As for all of you working in cyber defense, we sense a continued uneasiness and uncertainty around security. As we alluded in our introductory points, the possibility seems greater than ever that nation-states will take full advantage of global unrest and infrastructure change to pounce on unsuspecting targets. Companies are weak when they are undergoing change and when they are distracted. The pandemic has produced both conditions everywhere.

So, while we continue to coach an upbeat message to our enterprise and government clients, and while we continue to be superbly impressed with so many great innovations in cyber security technology from commercial vendors, we also agree that optimism might be a bit premature. Instead, we recommend that while you read the essays, articles, and reports in this volume, you take serious and honest inventory of your probably insufficient posture.

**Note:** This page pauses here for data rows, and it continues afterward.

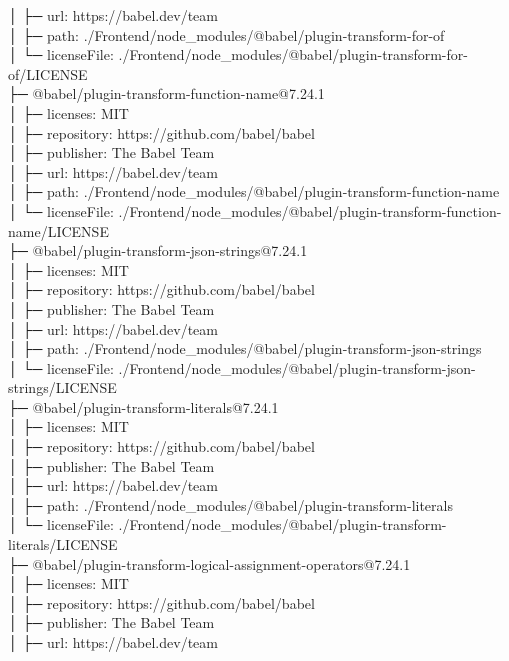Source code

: │  ├─ url: https://babel.dev/team\\
│  ├─ path: ./Frontend/node\_modules/@babel/plugin-transform-for-of\\
│  └─ licenseFile: ./Frontend/node\_modules/@babel/plugin-transform-for-of/LICENSE\\
├─ @babel/plugin-transform-function-name@7.24.1\\
│  ├─ licenses: MIT\\
│  ├─ repository: https://github.com/babel/babel\\
│  ├─ publisher: The Babel Team\\
│  ├─ url: https://babel.dev/team\\
│  ├─ path: ./Frontend/node\_modules/@babel/plugin-transform-function-name\\
│  └─ licenseFile: ./Frontend/node\_modules/@babel/plugin-transform-function-name/LICENSE\\
├─ @babel/plugin-transform-json-strings@7.24.1\\
│  ├─ licenses: MIT\\
│  ├─ repository: https://github.com/babel/babel\\
│  ├─ publisher: The Babel Team\\
│  ├─ url: https://babel.dev/team\\
│  ├─ path: ./Frontend/node\_modules/@babel/plugin-transform-json-strings\\
│  └─ licenseFile: ./Frontend/node\_modules/@babel/plugin-transform-json-strings/LICENSE\\
├─ @babel/plugin-transform-literals@7.24.1\\
│  ├─ licenses: MIT\\
│  ├─ repository: https://github.com/babel/babel\\
│  ├─ publisher: The Babel Team\\
│  ├─ url: https://babel.dev/team\\
│  ├─ path: ./Frontend/node\_modules/@babel/plugin-transform-literals\\
│  └─ licenseFile: ./Frontend/node\_modules/@babel/plugin-transform-literals/LICENSE\\
├─ @babel/plugin-transform-logical-assignment-operators@7.24.1\\
│  ├─ licenses: MIT\\
│  ├─ repository: https://github.com/babel/babel\\
│  ├─ publisher: The Babel Team\\
│  ├─ url: https://babel.dev/team\\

Organizations in 2021 must adopt a serious and determined approach to their defensive activities. This is a time for cyber security teams, enterprise IT departments, and government security agencies to do their best work. Pandemics might slow down travel and commerce, but we assure you that they do not slow down cyber offense. If anything, they provide sufficient cover for a serious malicious advancement. Be confident, be vigilant, but also be careful.

We wish you well this coming year, and we look forward to 2021 being better than the twelve-month period we are about to push into the history books. If you can say anything positive about 2020, perhaps it’s that by setting such a low bar, it raises the prospects that the coming year will be so much better. Let’s make sure the cyber security community does its part to contribute to this welcome improvement.

Stay safe, healthy, and secure – and we hope you enjoy our 2021 TAG Cyber Security Annual.